■ WORK REQUIRED
If you see a picture in the data below, omit it and copy the rest exactly.

(Stored data entries)
◇ ◇ ◇
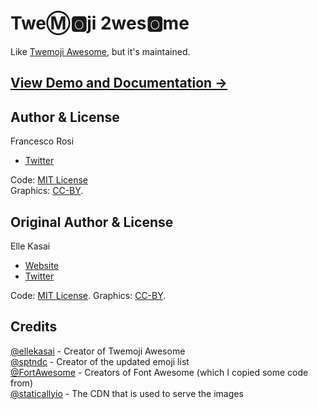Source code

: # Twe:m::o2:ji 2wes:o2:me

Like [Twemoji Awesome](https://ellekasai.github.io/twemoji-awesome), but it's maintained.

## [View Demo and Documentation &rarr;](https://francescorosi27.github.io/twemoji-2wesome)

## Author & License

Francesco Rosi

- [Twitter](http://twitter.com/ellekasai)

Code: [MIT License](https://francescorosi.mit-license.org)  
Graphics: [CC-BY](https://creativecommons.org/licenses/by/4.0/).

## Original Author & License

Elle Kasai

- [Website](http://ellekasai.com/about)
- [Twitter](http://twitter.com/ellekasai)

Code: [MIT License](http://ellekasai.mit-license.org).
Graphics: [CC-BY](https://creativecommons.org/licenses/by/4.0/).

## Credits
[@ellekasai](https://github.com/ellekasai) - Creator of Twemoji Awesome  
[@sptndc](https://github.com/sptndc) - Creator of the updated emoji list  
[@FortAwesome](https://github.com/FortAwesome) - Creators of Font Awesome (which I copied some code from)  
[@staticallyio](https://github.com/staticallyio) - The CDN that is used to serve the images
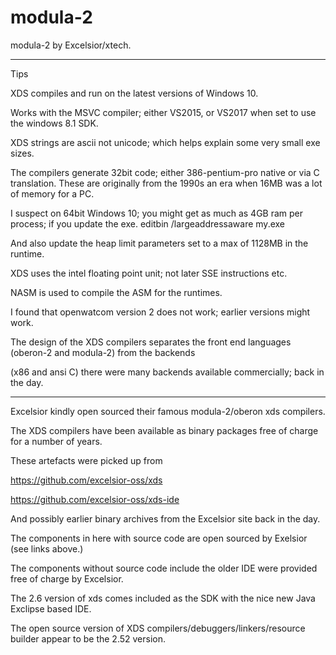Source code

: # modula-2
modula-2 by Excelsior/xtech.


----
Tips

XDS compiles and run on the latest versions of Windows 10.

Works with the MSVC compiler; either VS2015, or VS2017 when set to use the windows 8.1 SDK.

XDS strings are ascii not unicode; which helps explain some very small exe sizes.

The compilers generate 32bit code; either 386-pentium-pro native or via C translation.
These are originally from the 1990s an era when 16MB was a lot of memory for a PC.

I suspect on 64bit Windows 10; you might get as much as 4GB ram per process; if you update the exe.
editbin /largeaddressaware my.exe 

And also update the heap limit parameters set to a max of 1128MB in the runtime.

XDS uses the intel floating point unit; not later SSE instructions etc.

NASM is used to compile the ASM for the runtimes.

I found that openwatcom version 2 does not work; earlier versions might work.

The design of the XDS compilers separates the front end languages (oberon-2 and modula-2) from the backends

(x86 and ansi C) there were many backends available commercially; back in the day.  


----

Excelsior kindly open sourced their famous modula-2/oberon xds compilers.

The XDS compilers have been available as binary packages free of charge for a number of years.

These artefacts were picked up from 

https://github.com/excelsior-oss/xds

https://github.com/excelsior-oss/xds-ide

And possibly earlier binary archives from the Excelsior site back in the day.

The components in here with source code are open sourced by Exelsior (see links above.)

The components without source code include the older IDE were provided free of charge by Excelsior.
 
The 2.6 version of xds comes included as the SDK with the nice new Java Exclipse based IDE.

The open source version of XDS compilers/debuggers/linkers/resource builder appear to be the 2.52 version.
◇ ◇ ◇
■ YOUR SOLUTION
Source code

: # Twe:m::o2:ji 2wes:o2:me

Like [Twemoji Awesome](https://ellekasai.github.io/twemoji-awesome), but it's maintained.

## [View Demo and Documentation &rarr;](https://francescorosi27.github.io/twemoji-2wesome)

## Author & License

Francesco Rosi

- [Twitter](http://twitter.com/ellekasai)

Code: [MIT License](https://francescorosi.mit-license.org)  
Graphics: [CC-BY](https://creativecommons.org/licenses/by/4.0/).

## Original Author & License

Elle Kasai

- [Website](http://ellekasai.com/about)
- [Twitter](http://twitter.com/ellekasai)

Code: [MIT License](http://ellekasai.mit-license.org).
Graphics: [CC-BY](https://creativecommons.org/licenses/by/4.0/).

## Credits
[@ellekasai](https://github.com/ellekasai) - Creator of Twemoji Awesome  
[@sptndc](https://github.com/sptndc) - Creator of the updated emoji list  
[@FortAwesome](https://github.com/FortAwesome) - Creators of Font Awesome (which I copied some code from)  
[@staticallyio](https://github.com/staticallyio) - The CDN that is used to serve the images
Source code

: # modula-2
modula-2 by Excelsior/xtech.


----
Tips

XDS compiles and run on the latest versions of Windows 10.

Works with the MSVC compiler; either VS2015, or VS2017 when set to use the windows 8.1 SDK.

XDS strings are ascii not unicode; which helps explain some very small exe sizes.

The compilers generate 32bit code; either 386-pentium-pro native or via C translation.
These are originally from the 1990s an era when 16MB was a lot of memory for a PC.

I suspect on 64bit Windows 10; you might get as much as 4GB ram per process; if you update the exe.
editbin /largeaddressaware my.exe 

And also update the heap limit parameters set to a max of 1128MB in the runtime.

XDS uses the intel floating point unit; not later SSE instructions etc.

NASM is used to compile the ASM for the runtimes.

I found that openwatcom version 2 does not work; earlier versions might work.

The design of the XDS compilers separates the front end languages (oberon-2 and modula-2) from the backends

(x86 and ansi C) there were many backends available commercially; back in the day.  


----

Excelsior kindly open sourced their famous modula-2/oberon xds compilers.

The XDS compilers have been available as binary packages free of charge for a number of years.

These artefacts were picked up from 

https://github.com/excelsior-oss/xds

https://github.com/excelsior-oss/xds-ide

And possibly earlier binary archives from the Excelsior site back in the day.

The components in here with source code are open sourced by Exelsior (see links above.)

The components without source code include the older IDE were provided free of charge by Excelsior.
 
The 2.6 version of xds comes included as the SDK with the nice new Java Exclipse based IDE.

The open source version of XDS compilers/debuggers/linkers/resource builder appear to be the 2.52 version.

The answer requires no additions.